Behind the counter, Russell Davis loves to hear customers appreciate Moore’s and that support for the fight against rezoning has drawn attention from outside the area. Some of the yellow signs, he said, had already appeared at Pilot Mountain.

“It’s not even just Dollar General, we don’t want anything else out here. I was born across the street from the property in question and moved back from Ohio. I came back here because of the quality of life. People come here to be close to the city but not quite in the city.”

Joe Davis has the house across from the construction site and said it would give “a headache that we were deliberately trying to avoid when we moved into our home 37 years ago.” He demanded that a rededication for commercial purposes be denied: “Please help us to protect our way of life in our community.”

The residences’ names may have changed, but the sense of community Melody White hasn’t shared with the board. She grew up going to Sheltontown Grocery, now Moore’s General Store. She appreciates the sense of community, “Conversations go ‘how was the game’ or ‘how’s your back?’ because neighbors know. Neighbors have skin in it.”

She was a real estate agent in Mount Airy and shared how she helped a couple relocate to North Carolina after an exhaustive search. They chose this area for the very reasons the Sheltontown Group opposes the rezoning: the peace and quiet of a rural community coupled with its natural beauty.

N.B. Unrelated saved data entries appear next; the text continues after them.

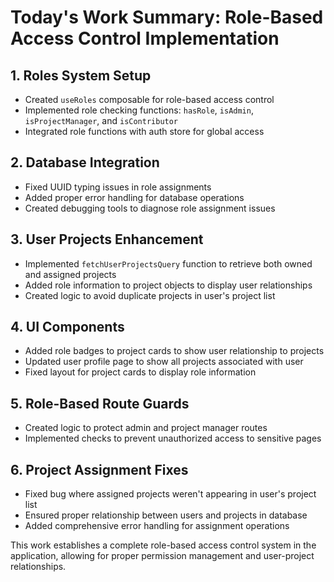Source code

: # Today's Work Summary: Role-Based Access Control Implementation

## 1. Roles System Setup

- Created `useRoles` composable for role-based access control
- Implemented role checking functions: `hasRole`, `isAdmin`, `isProjectManager`, and `isContributor`
- Integrated role functions with auth store for global access

## 2. Database Integration

- Fixed UUID typing issues in role assignments
- Added proper error handling for database operations
- Created debugging tools to diagnose role assignment issues

## 3. User Projects Enhancement

- Implemented `fetchUserProjectsQuery` function to retrieve both owned and assigned projects
- Added role information to project objects to display user relationships
- Created logic to avoid duplicate projects in user's project list

## 4. UI Components

- Added role badges to project cards to show user relationship to projects
- Updated user profile page to show all projects associated with user
- Fixed layout for project cards to display role information

## 5. Role-Based Route Guards

- Created logic to protect admin and project manager routes
- Implemented checks to prevent unauthorized access to sensitive pages

## 6. Project Assignment Fixes

- Fixed bug where assigned projects weren't appearing in user's project list
- Ensured proper relationship between users and projects in database
- Added comprehensive error handling for assignment operations

This work establishes a complete role-based access control system in the application, allowing for proper permission management and user-project relationships.
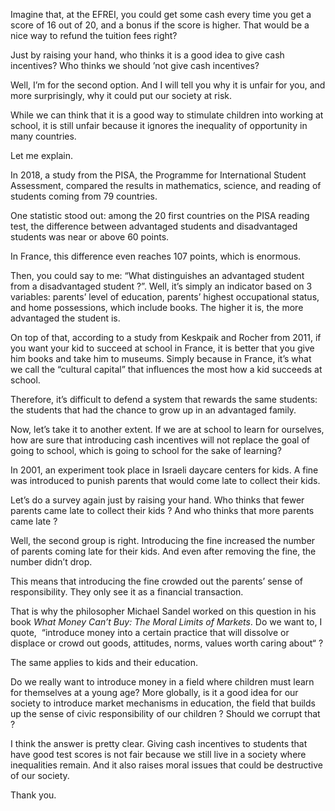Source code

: 
Imagine that, at the EFREI, you could get some cash every time you get a score of 16 out of 20, and a bonus if the score is higher. That would be a nice way to refund the tuition fees right?

Just by raising your hand, who thinks it is a good idea to give cash incentives? Who thinks we should ’not give cash incentives?

Well, I’m for the second option. And I will tell you why it is unfair for you, and more surprisingly, why it could put our society at risk.

While we can think that it is a good way to stimulate children into working at school, it is still unfair because it ignores the inequality of opportunity in many countries.

Let me explain.

In 2018, a study from the PISA, the Programme for International Student Assessment, compared the results in mathematics, science, and reading of students coming from 79 countries.

One statistic stood out: among the 20 first countries on the PISA reading test, the difference between advantaged students and disadvantaged students was near or above 60 points.

In France, this difference even reaches 107 points, which is enormous.

Then, you could say to me: “What distinguishes an advantaged student from a disadvantaged student ?”. Well, it’s simply an indicator based on 3 variables: parents’ level of education, parents’ highest occupational status, and home possessions, which include books. The higher it is, the more advantaged the student is.

On top of that, according to a study from Keskpaik and Rocher from 2011, if you want your kid to succeed at school in France, it is better that you give him books and take him to museums. Simply because in France, it’s what we call the “cultural capital” that influences the most how a kid succeeds at school.

Therefore, it’s difficult to defend a system that rewards the same students: the students that had the chance to grow up in an advantaged family.

Now, let’s take it to another extent. If we are at school to learn for ourselves, how are sure that introducing cash incentives will not replace the goal of going to school, which is going to school for the sake of learning?

In 2001, an experiment took place in Israeli daycare centers for kids. A fine was introduced to punish parents that would come late to collect their kids.

Let’s do a survey again just by raising your hand. Who thinks that fewer parents came late to collect their kids ? And who thinks that more parents came late ?

Well, the second group is right. Introducing the fine increased the number of parents coming late for their kids. And even after removing the fine, the number didn’t drop.

This means that introducing the fine crowded out the parents’ sense of responsibility. They only see it as a financial transaction.

That is why the philosopher Michael Sandel worked on this question in his book _What Money Can’t Buy: The Moral Limits of Markets_. Do we want to, I quote,  “introduce money into a certain practice that will dissolve or displace or crowd out goods, attitudes, norms, values worth caring about“ ?

The same applies to kids and their education. 

Do we really want to introduce money in a field where children must learn for themselves at a young age?
More globally, is it a good idea for our society to introduce market mechanisms in education, the field that builds up the sense of civic responsibility of our children ? Should we corrupt that ? 

I think the answer is pretty clear. Giving cash incentives to students that have good test scores is not fair because we still live in a society where inequalities remain. And it also raises moral issues that could be destructive of our society.

Thank you.


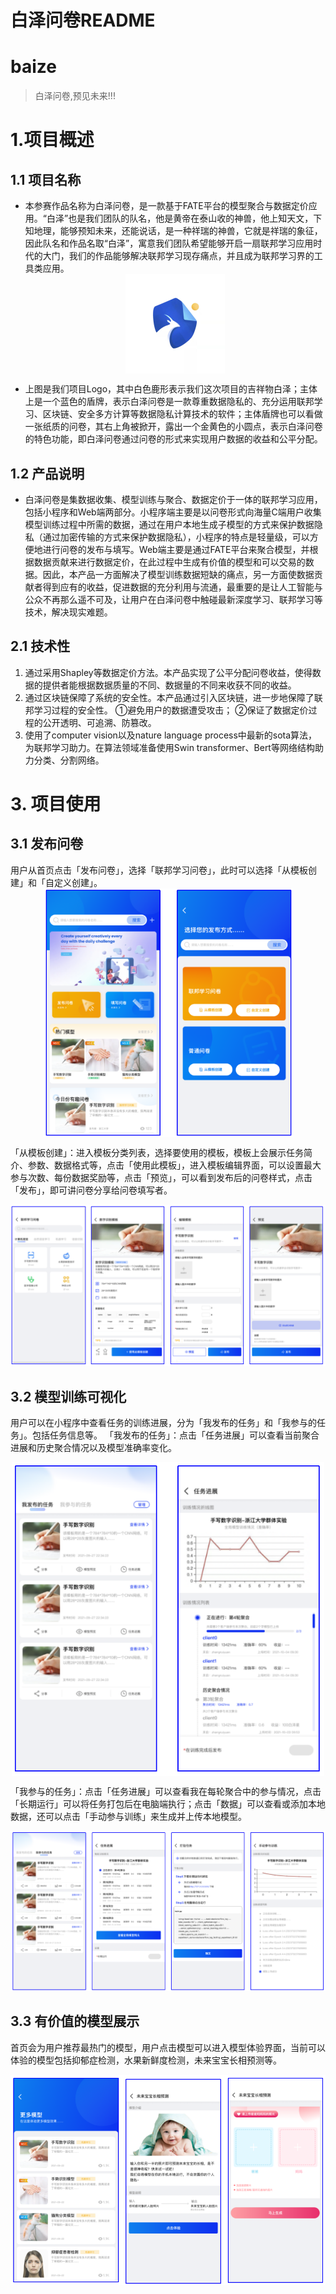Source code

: 白泽问卷README
===
# baize

> 白泽问卷,预见未来!!!
# 1.项目概述
## 1.1 项目名称
- 本参赛作品名称为白泽问卷，是一款基于FATE平台的模型聚合与数据定价应用。“白泽”也是我们团队的队名，他是黄帝在泰山收的神兽，他上知天文，下知地理，能够预知未来，还能说话，是一种祥瑞的神兽，它就是祥瑞的象征，因此队名和作品名取“白泽”，寓意我们团队希望能够开启一扇联邦学习应用时代的大门，我们的作品能够解决联邦学习现存痛点，并且成为联邦学习界的工具类应用。
  <img src="docs/img_3.png" style="width='150px' ;display: block; margin: 0 auto;"/>


- 上图是我们项目Logo，其中白色鹿形表示我们这次项目的吉祥物白泽；主体上是一个蓝色的盾牌，表示白泽问卷是一款尊重数据隐私的、充分运用联邦学习、区块链、安全多方计算等数据隐私计算技术的软件；主体盾牌也可以看做一张纸质的问卷，其右上角被掀开，露出一个金黄色的小圆点，表示白泽问卷的特色功能，即白泽问卷通过问卷的形式来实现用户数据的收益和公平分配。
## 1.2 产品说明
- 白泽问卷是集数据收集、模型训练与聚合、数据定价于一体的联邦学习应用，包括小程序和Web端两部分。小程序端主要是以问卷形式向海量C端用户收集模型训练过程中所需的数据，通过在用户本地生成子模型的方式来保护数据隐私（通过加密传输的方式来保护数据隐私），小程序的特点是轻量级，可以方便地进行问卷的发布与填写。Web端主要是通过FATE平台来聚合模型，并根据数据贡献来进行数据定价，在此过程中生成有价值的模型和可以交易的数据。因此，本产品一方面解决了模型训练数据短缺的痛点，另一方面使数据贡献者得到应有的收益，促进数据的充分利用与流通，最重要的是让人工智能与公众不再那么遥不可及，让用户在白泽问卷中触碰最新深度学习、联邦学习等技术，解决现实难题。



## 2.1 技术性
1. 通过采用Shapley等数据定价方法。本产品实现了公平分配问卷收益，使得数据的提供者能根据数据质量的不同、数据量的不同来收获不同的收益。
2. 通过区块链保障了系统的安全性。本产品通过引入区块链，进一步地保障了联邦学习过程的安全性。
   ①避免用户的数据遭受攻击；
   ②保证了数据定价过程的公开透明、可追溯、防篡改。
3. 使用了computer vision以及nature language process中最新的sota算法，为联邦学习助力。在算法领域准备使用Swin transformer、Bert等网络结构助力分类、分割网络。

# 3. 项目使用
## 3.1 发布问卷

用户从首页点击「发布问卷」，选择「联邦学习问卷」，此时可以选择「从模板创建」和「自定义创建」。
<img src="docs/img_4.png" width='400px' style=";display: block; margin: 0 auto;"/>

「从模板创建」：进入模板分类列表，选择要使用的模板，模板上会展示任务简介、参数、数据格式等，点击「使用此模板」，进入模板编辑界面，可以设置最大参与次数、每份数据奖励等，点击「预览」，可以看到发布后的问卷样式，点击「发布」，即可讲问卷分享给问卷填写者。

![img_5.png](docs/img_5.png)

## 3.2 模型训练可视化
用户可以在小程序中查看任务的训练进展，分为「我发布的任务」和「我参与的任务」。包括任务信息等。
「我发布的任务」：点击「任务进展」可以查看当前聚合进展和历史聚合情况以及模型准确率变化。

<img src="docs/img_6.png" width='500px' style=";display: block; margin: 0 auto;"/>


「我参与的任务」：点击「任务进展」可以查看我在每轮聚合中的参与情况，点击「长期运行」可以将任务打包后在电脑端执行；点击「数据」可以查看或添加本地数据，还可以点击「手动参与训练」来生成并上传本地模型。

<img src="./docs/img_7.png" width="800px"/>



## 3.3 有价值的模型展示
首页会为用户推荐最热门的模型，用户点击模型可以进入模型体验界面，当前可以体验的模型包括抑郁症检测，水果新鲜度检测，未来宝宝长相预测等。


![img_8.png](docs/img_8.png)
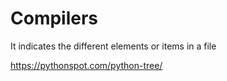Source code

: # Compilers


It indicates the different elements or items in a file

https://pythonspot.com/python-tree/
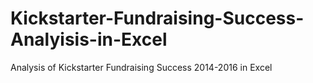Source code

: # Kickstarter-Fundraising-Success-Analyisis-in-Excel
Analysis of Kickstarter Fundraising Success 2014-2016 in Excel
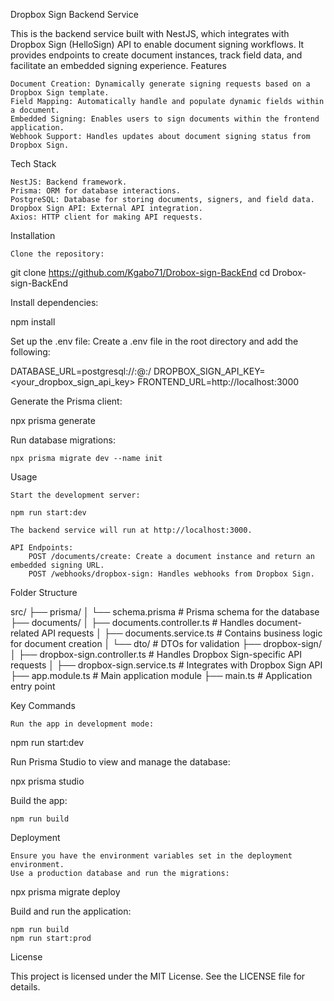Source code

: Dropbox Sign Backend Service

This is the backend service built with NestJS, which integrates with Dropbox Sign (HelloSign) API to enable document signing workflows. It provides endpoints to create document instances, track field data, and facilitate an embedded signing experience.
Features

    Document Creation: Dynamically generate signing requests based on a Dropbox Sign template.
    Field Mapping: Automatically handle and populate dynamic fields within a document.
    Embedded Signing: Enables users to sign documents within the frontend application.
    Webhook Support: Handles updates about document signing status from Dropbox Sign.

Tech Stack

    NestJS: Backend framework.
    Prisma: ORM for database interactions.
    PostgreSQL: Database for storing documents, signers, and field data.
    Dropbox Sign API: External API integration.
    Axios: HTTP client for making API requests.

Installation

    Clone the repository:

git clone https://github.com/Kgabo71/Drobox-sign-BackEnd
cd Drobox-sign-BackEnd

Install dependencies:

npm install

Set up the .env file: Create a .env file in the root directory and add the following:

DATABASE_URL=postgresql://<username>:<password>@<host>:<port>/<database>
DROPBOX_SIGN_API_KEY=<your_dropbox_sign_api_key>
FRONTEND_URL=http://localhost:3000

Generate the Prisma client:

npx prisma generate

Run database migrations:

    npx prisma migrate dev --name init

Usage

    Start the development server:

    npm run start:dev

    The backend service will run at http://localhost:3000.

    API Endpoints:
        POST /documents/create: Create a document instance and return an embedded signing URL.
        POST /webhooks/dropbox-sign: Handles webhooks from Dropbox Sign.

Folder Structure

src/
├── prisma/
│   └── schema.prisma  # Prisma schema for the database
├── documents/
│   ├── documents.controller.ts  # Handles document-related API requests
│   ├── documents.service.ts     # Contains business logic for document creation
│   └── dto/                     # DTOs for validation
├── dropbox-sign/
│   ├── dropbox-sign.controller.ts  # Handles Dropbox Sign-specific API requests
│   ├── dropbox-sign.service.ts     # Integrates with Dropbox Sign API
├── app.module.ts               # Main application module
├── main.ts                     # Application entry point

Key Commands

    Run the app in development mode:

npm run start:dev

Run Prisma Studio to view and manage the database:

npx prisma studio

Build the app:

    npm run build

Deployment

    Ensure you have the environment variables set in the deployment environment.
    Use a production database and run the migrations:

npx prisma migrate deploy

Build and run the application:

    npm run build
    npm run start:prod

License

This project is licensed under the MIT License. See the LICENSE file for details.
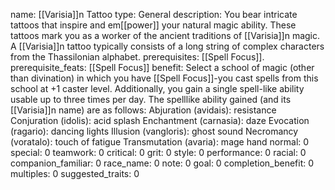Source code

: name: [[Varisia]]n Tattoo
type: General
description: You bear intricate tattoos that inspire and em[[power]] your natural magic ability. These tattoos mark you as a worker of the ancient traditions of [[Varisia]]n magic. A [[Varisia]]n tattoo typically consists of a long string of complex characters from the Thassilonian alphabet.
prerequisites: [[Spell Focus]].
prerequisite_feats: [[Spell Focus]]
benefit: Select a school of magic (other than divination) in which you have [[Spell Focus]]-you cast spells from this school at +1 caster level. Additionally, you gain a single spell-like ability usable up to three times per day. The spelllike ability gained (and its [[Varisia]]n name) are as follows: Abjuration (avidais): resistance Conjuration (idolis): acid splash Enchantment (carnasia): daze Evocation (ragario): dancing lights Illusion (vangloris): ghost sound Necromancy (voratalo): touch of fatigue Transmutation (avaria): mage hand
normal: 0
special: 0
teamwork: 0
critical: 0
grit: 0
style: 0
performance: 0
racial: 0
companion_familiar: 0
race_name: 0
note: 0
goal: 0
completion_benefit: 0
multiples: 0
suggested_traits: 0
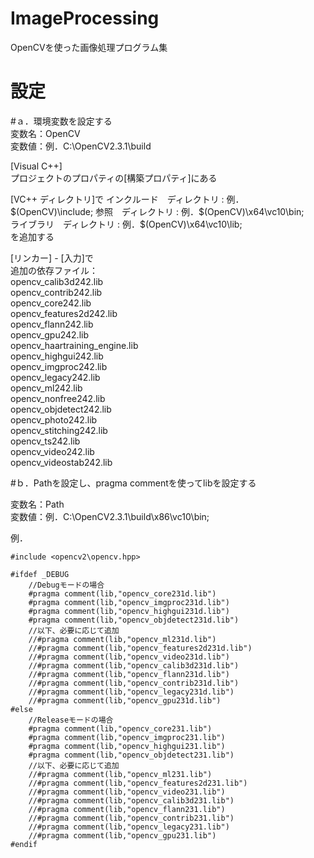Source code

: ImageProcessing
===============

OpenCVを使った画像処理プログラム集

設定  
===================  
#ａ．環境変数を設定する  
変数名：OpenCV  
変数値：例．C:\OpenCV2.3.1\build  

[Visual C++]  
  プロジェクトのプロパティの[構築プロパティ]にある  
  
  [VC++ ディレクトリ]で 
  インクルード　ディレクトリ : 例．$(OpenCV)\include;  
  参照　ディレクトリ : 例．$(OpenCV)\x64\vc10\bin;  
  ライブラリ　ディレクトリ : 例．$(OpenCV)\x64\vc10\lib;  
  を追加する  
  
  [リンカー] - [入力]で  
  追加の依存ファイル：  
    opencv_calib3d242.lib  
    opencv_contrib242.lib  
    opencv_core242.lib  
    opencv_features2d242.lib  
    opencv_flann242.lib  
    opencv_gpu242.lib  
    opencv_haartraining_engine.lib  
    opencv_highgui242.lib  
    opencv_imgproc242.lib  
    opencv_legacy242.lib  
    opencv_ml242.lib  
    opencv_nonfree242.lib  
    opencv_objdetect242.lib  
    opencv_photo242.lib  
    opencv_stitching242.lib  
    opencv_ts242.lib  
    opencv_video242.lib  
    opencv_videostab242.lib  
  
#ｂ．Pathを設定し、pragma commentを使ってlibを設定する  
  
変数名：Path  
変数値：例．C:\OpenCV2.3.1\build\x86\vc10\bin;  
  
例．  
  
    #include <opencv2\opencv.hpp>  
  
    #ifdef _DEBUG  
        //Debugモードの場合  
        #pragma comment(lib,"opencv_core231d.lib")  
        #pragma comment(lib,"opencv_imgproc231d.lib")  
        #pragma comment(lib,"opencv_highgui231d.lib")  
        #pragma comment(lib,"opencv_objdetect231d.lib")  
        //以下、必要に応じて追加  
        //#pragma comment(lib,"opencv_ml231d.lib")  
        //#pragma comment(lib,"opencv_features2d231d.lib")  
        //#pragma comment(lib,"opencv_video231d.lib")  
        //#pragma comment(lib,"opencv_calib3d231d.lib")  
        //#pragma comment(lib,"opencv_flann231d.lib")  
        //#pragma comment(lib,"opencv_contrib231d.lib")  
        //#pragma comment(lib,"opencv_legacy231d.lib")  
        //#pragma comment(lib,"opencv_gpu231d.lib")  
    #else  
        //Releaseモードの場合  
        #pragma comment(lib,"opencv_core231.lib")  
        #pragma comment(lib,"opencv_imgproc231.lib")  
        #pragma comment(lib,"opencv_highgui231.lib")  
        #pragma comment(lib,"opencv_objdetect231.lib")  
        //以下、必要に応じて追加  
        //#pragma comment(lib,"opencv_ml231.lib")  
        //#pragma comment(lib,"opencv_features2d231.lib")  
        //#pragma comment(lib,"opencv_video231.lib")  
        //#pragma comment(lib,"opencv_calib3d231.lib")  
        //#pragma comment(lib,"opencv_flann231.lib")  
        //#pragma comment(lib,"opencv_contrib231.lib")  
        //#pragma comment(lib,"opencv_legacy231.lib")  
        //#pragma comment(lib,"opencv_gpu231.lib")  
    #endif  

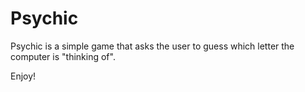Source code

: # Psychic

Psychic is a simple game that asks the user to guess which letter the computer is "thinking of".

Enjoy!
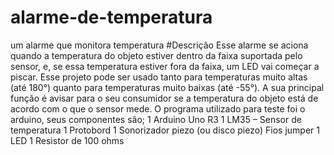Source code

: # alarme-de-temperatura
um alarme que monitora temperatura
#Descrição
Esse alarme se aciona quando a temperatura do objeto estiver dentro da faixa suportada pelo sensor, e, se essa temperatura estiver fora da faixa, um LED vai começar a piscar. Esse projeto pode ser usado tanto para temperaturas muito altas (até 180°) quanto para temperaturas muito baixas (até -55°). A sua principal função é avisar para o seu consumidor se a temperatura do objeto está de acordo com o que o sensor mede.
O programa utilizado para teste foi o arduino, seus componentes são; 
1 Arduino Uno R3
1 LM35 – Sensor de temperatura
1 Protobord
1 Sonorizador piezo (ou disco piezo) 
Fios jumper
1 LED 
1 Resistor de 100 ohms

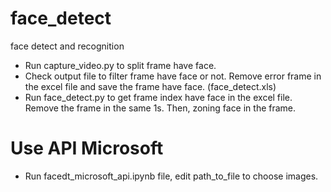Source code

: # face_detect
face detect and recognition

- Run capture_video.py to split frame have face.
- Check output file to filter frame have face or not. Remove error frame in the excel file and save the frame have face. (face_detect.xls)
- Run face_detect.py to get frame index have face in the excel file. Remove the frame in the same 1s. Then, zoning face in the frame.

# Use API Microsoft
- Run facedt_microsoft_api.ipynb file, edit path_to_file to choose images.

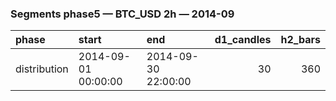 ### Segments phase5 — BTC_USD 2h — 2014-09

| phase        | start               | end                 |   d1_candles |   h2_bars |
|:-------------|:--------------------|:--------------------|-------------:|----------:|
| distribution | 2014-09-01 00:00:00 | 2014-09-30 22:00:00 |           30 |       360 |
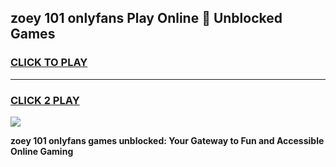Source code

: 
## zoey 101 onlyfans Play Online 👋 Unblocked Games
<h3>
<a href="https://premium.freeplayer.one?title=zoey_101_onlyfans&ref=19F">CLICK TO PLAY</a></h3>
<hr>

<h3>
<a href="https://premium.freeplayer.one?title=zoey_101_onlyfans&ref=19F">CLICK 2 PLAY</a>
  
</h3>

<a href="https://premium.freeplayer.one?title=zoey_101_onlyfans&ref=19F"><img src="https://clearcache.store/games.png"></a>


**zoey 101 onlyfans games unblocked: Your Gateway to Fun and Accessible Online Gaming**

One argument the opposition used had to do with the North Carolina Scenic Byway, which runs along Westfield Road. In fact, Mary Rush told the board that the Hanging Rock section of the back road began just a stone’s throw from the Sheltontown Church of the Brethren. It should be noted that the bike path also runs along this route, and the bike path and byway were naturally intended to attract tourists. The board has been told that tourists come here for green spaces, not Dollar General.

After the residents presented their case, the board took a moment to comment to the moderators before moving on to have Teramore’s motion to regroup. It passed the planning board to thunderous applause from the crowd.

The group is now preparing to address the Board of District Commissioners, which is meeting in Dobson at 6pm on Monday evening. Commissioners could choose to approve the land rezoning request at this point, although the planning committee said no.

There is precedent for Salisbury City Council members breaking with their city planning committee in May to approve a new Dollar General, despite strong local objections.

Heather Moore welcomed the group’s success at the planning board this week and hopes other communities will be watching. “Sheltontown has appeared. This is only the first victory as our fight continues next Monday in front of the district commissioners. Remember, this could happen in your neighborhood just as easily as it ‘trying’ to happen in ours.”